La pregunta, por desgracia, nos viene ante tantos y tantos matrimonios que fracasan, ante tantas y tantas parejas de casados (y cansados) que soportan o sobrellevan, con un gran aburrimiento, el sucederse irrelevante de los aniversarios de bodas. Si antes del matrimonio el sonido del teléfono era capaz de levantar al uno o a la otra de la butaca en la que se veía una emocionante película, ahora parece que no dice nada el sonido de los zapatos en el umbral de casa, cuando llega la otra “media naranja” después de haber comprado algunos objetos para el hogar. La normalidad y la cotidianidad han puesto toneladas de polvo a un cariño que fue emocionante y vivo, y que ahora tiene mucho de inercia y de apatía.

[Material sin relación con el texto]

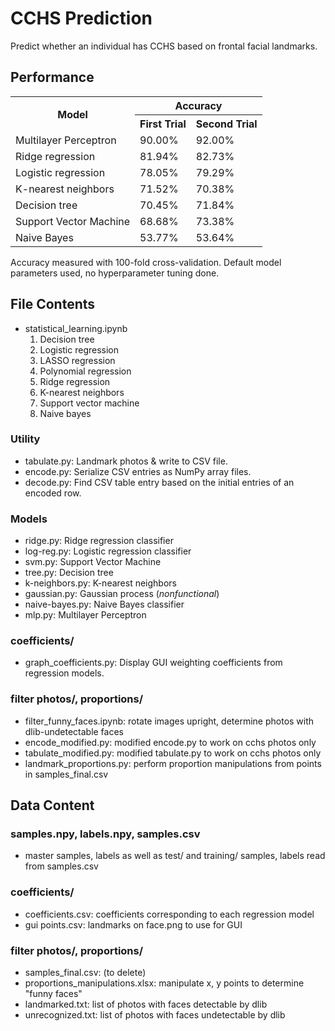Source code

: # CCHS Prediction
Predict whether an individual has CCHS based on frontal facial landmarks.

## Performance
<table>
    <tr>
        <th rowspan = 2>Model</th>
        <th colspan=2>Accuracy</th>
    </tr>
    <tr>
        <th>First Trial</th>
        <th>Second Trial</th>
    </tr>
    <tr>
        <td>Multilayer Perceptron</td>
        <td>90.00%</td>
        <td>92.00%</td>
    </tr>
    <tr>
        <td>Ridge regression</td>
        <td>81.94%</td>
        <td>82.73%</td>
    </tr>
    <tr>
        <td>Logistic regression</td>
        <td>78.05%</td>
        <td>79.29%</td>
    </tr>
    <tr>
        <td>K-nearest neighbors</td>
        <td>71.52%</td>
        <td>70.38%</td>
    </tr>
    <tr>
        <td>Decision tree</td>
        <td>70.45%</td>
        <td>71.84%</td>
    </tr>
    <tr>
        <td>Support Vector Machine</td>
        <td>68.68%</td>
        <td>73.38%</td>
    </tr>
    <tr>
        <td>Naive Bayes</td>
        <td>53.77%</td>
        <td>53.64%</td>
    </tr>
</table>
Accuracy measured with 100-fold cross-validation.
Default model parameters used, no hyperparameter tuning done.

## File Contents
* statistical\_learning.ipynb
	1. Decision tree
	2. Logistic regression
	3. LASSO regression
	4. Polynomial regression
    5. Ridge regression
    6. K-nearest neighbors
    7. Support vector machine
    8. Naive bayes
### Utility
* tabulate.py: Landmark photos & write to CSV file.
* encode.py: Serialize CSV entries as NumPy array files.
* decode.py: Find CSV table entry based on the initial entries of an encoded row.
### Models
* ridge.py: Ridge regression classifier
* log-reg.py: Logistic regression classifier
* svm.py: Support Vector Machine
* tree.py: Decision tree
* k-neighbors.py: K-nearest neighbors
* gaussian.py: Gaussian process (_nonfunctional_)
* naive-bayes.py: Naive Bayes classifier
* mlp.py: Multilayer Perceptron
### coefficients/
* graph_coefficients.py: Display GUI weighting coefficients from regression models.
### filter photos/, proportions/
* filter_funny_faces.ipynb: rotate images upright, determine photos with dlib-undetectable faces
* encode_modified.py: modified encode.py to work on cchs photos only
* tabulate_modified.py: modified tabulate.py to work on cchs photos only
* landmark_proportions.py: perform proportion manipulations from points in samples_final.csv

## Data Content
### samples.npy, labels.npy, samples.csv
* master samples, labels as well as test/ and training/ samples, labels read from samples.csv
### coefficients/
* coefficients.csv: coefficients corresponding to each regression model
* gui points.csv: landmarks on face.png to use for GUI
### filter photos/, proportions/
* samples_final.csv: (to delete)
* proportions_manipulations.xlsx: manipulate x, y points to determine "funny faces"
* landmarked.txt: list of photos with faces detectable by dlib
* unrecognized.txt: list of photos with faces undetectable by dlib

¿Cómo romper con esta situación? ¿Cómo avivar el fuego casi frío de unas brasas sofocadas por una gruesa capa de cenizas? Reinstaurando, como en los primeros días, el amor fresco y libre. Se trata de ver en el otro o en la otra a aquel corazón que un día robó el nuestro, no para encadenarlo y privarlo de la propia libertad, sino para englobarlo en una libertad superior, la del “nosotros”. Hay que aprender a renunciar, de vez en cuando, a un pequeño derecho (como cuando se estaba en el noviazgo) para ofrecer un gesto de cariño al otro. Hoy será él quien no acuda una tarde al club para poder salir de paseo con ella. Mañana ella preparará un pastel especial para la cena, aunque sabe que por eso tendrá que perderse un programa de la serie televisiva favorita. Y así miles de gestos de amor, de amor elegido incluso sacrificadamente. Ese amor alimenta, plenifica, perfecciona la libertad y, así, a la persona, al esposo y a la esposa. ¡Extraña paradoja: renunciando soy más libre! Sí, porque es renuncia de amor, es elección de amor.
La plenitud de esas pequeñas renuncias se logra, de un modo muy especial, cuando se produce la apertura a aquellos nuevos inquilinos que, gracias al amor mutuo, llaman a las puertas del lecho nupcial y permiten a la pareja la aventura del saberse “papá” y “mamá”. Por primera, por segunda, por tercera... o cuantas veces Dios diga y nuestro amor lo permita...
Son muchos los programas que se pueden lanzar para ayudar a encender en las chimeneas de nuestros hogares la chispa del amor fresco y joven (aunque se tengan ya más de 25 años de casados...). El más hermoso de ellos será el de un compromiso sincero y renovado por unirse en un “nosotros” que supere cualquier agujero de egoísmo y que abra a cada matrimonio a una mayor generosidad en el amor, como la que significa la acogida de cada nuevo hijo.
Ese es el deseo de Juan Pablo II respecto de todas las familias del mundo. Ese es el compromiso de quien de verdad quiere vivir el amor. Ese es el mejor regalo que podemos ofrecer a nuestros hijos y a los hijos de nuestros hijos. Ese es el programa más perfecto que llevará al mundo a una nueva civilización del amor, la que el cristianismo ha buscado durante dos mil años. ¿No será hora de hacerla realidad?